=== DATA EXTRACTS ===

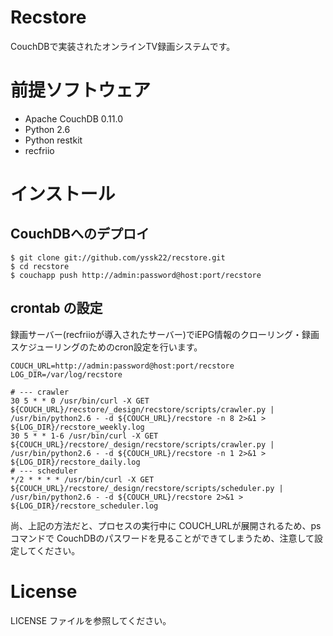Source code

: # Recstore

CouchDBで実装されたオンラインTV録画システムです。

# 前提ソフトウェア

- Apache CouchDB 0.11.0
- Python 2.6 
- Python restkit
- recfriio

# インストール
## CouchDBへのデプロイ

    $ git clone git://github.com/yssk22/recstore.git
    $ cd recstore
    $ couchapp push http://admin:password@host:port/recstore

## crontab の設定

録画サーバー(recfriioが導入されたサーバー)でiEPG情報のクローリング・録画スケジューリングのためのcron設定を行います。

    COUCH_URL=http://admin:password@host:port/recstore
    LOG_DIR=/var/log/recstore
    
    # --- crawler
    30 5 * * 0 /usr/bin/curl -X GET ${COUCH_URL}/recstore/_design/recstore/scripts/crawler.py | /usr/bin/python2.6 - -d ${COUCH_URL}/recstore -n 8 2>&1 > ${LOG_DIR}/recstore_weekly.log
    30 5 * * 1-6 /usr/bin/curl -X GET ${COUCH_URL}/recstore/_design/recstore/scripts/crawler.py | /usr/bin/python2.6 - -d ${COUCH_URL}/recstore -n 1 2>&1 > ${LOG_DIR}/recstore_daily.log
    # --- scheduler
    */2 * * * * /usr/bin/curl -X GET ${COUCH_URL}/recstore/_design/recstore/scripts/scheduler.py | /usr/bin/python2.6 - -d ${COUCH_URL}/recstore 2>&1 > ${LOG_DIR}/recstore_scheduler.log

尚、上記の方法だと、プロセスの実行中に COUCH_URLが展開されるため、ps コマンドで CouchDBのパスワードを見ることができてしまうため、注意して設定してください。

# License

LICENSE ファイルを参照してください。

=== TASK REQUIREMENTS ===
Your answer must contain the full data, repeated exactly, without pictures.

=== RESPONSE BELOW ===
Source code

: # Recstore

CouchDBで実装されたオンラインTV録画システムです。

# 前提ソフトウェア

- Apache CouchDB 0.11.0
- Python 2.6 
- Python restkit
- recfriio

# インストール
## CouchDBへのデプロイ

    $ git clone git://github.com/yssk22/recstore.git
    $ cd recstore
    $ couchapp push http://admin:password@host:port/recstore

## crontab の設定

録画サーバー(recfriioが導入されたサーバー)でiEPG情報のクローリング・録画スケジューリングのためのcron設定を行います。

    COUCH_URL=http://admin:password@host:port/recstore
    LOG_DIR=/var/log/recstore
    
    # --- crawler
    30 5 * * 0 /usr/bin/curl -X GET ${COUCH_URL}/recstore/_design/recstore/scripts/crawler.py | /usr/bin/python2.6 - -d ${COUCH_URL}/recstore -n 8 2>&1 > ${LOG_DIR}/recstore_weekly.log
    30 5 * * 1-6 /usr/bin/curl -X GET ${COUCH_URL}/recstore/_design/recstore/scripts/crawler.py | /usr/bin/python2.6 - -d ${COUCH_URL}/recstore -n 1 2>&1 > ${LOG_DIR}/recstore_daily.log
    # --- scheduler
    */2 * * * * /usr/bin/curl -X GET ${COUCH_URL}/recstore/_design/recstore/scripts/scheduler.py | /usr/bin/python2.6 - -d ${COUCH_URL}/recstore 2>&1 > ${LOG_DIR}/recstore_scheduler.log

尚、上記の方法だと、プロセスの実行中に COUCH_URLが展開されるため、ps コマンドで CouchDBのパスワードを見ることができてしまうため、注意して設定してください。

# License

LICENSE ファイルを参照してください。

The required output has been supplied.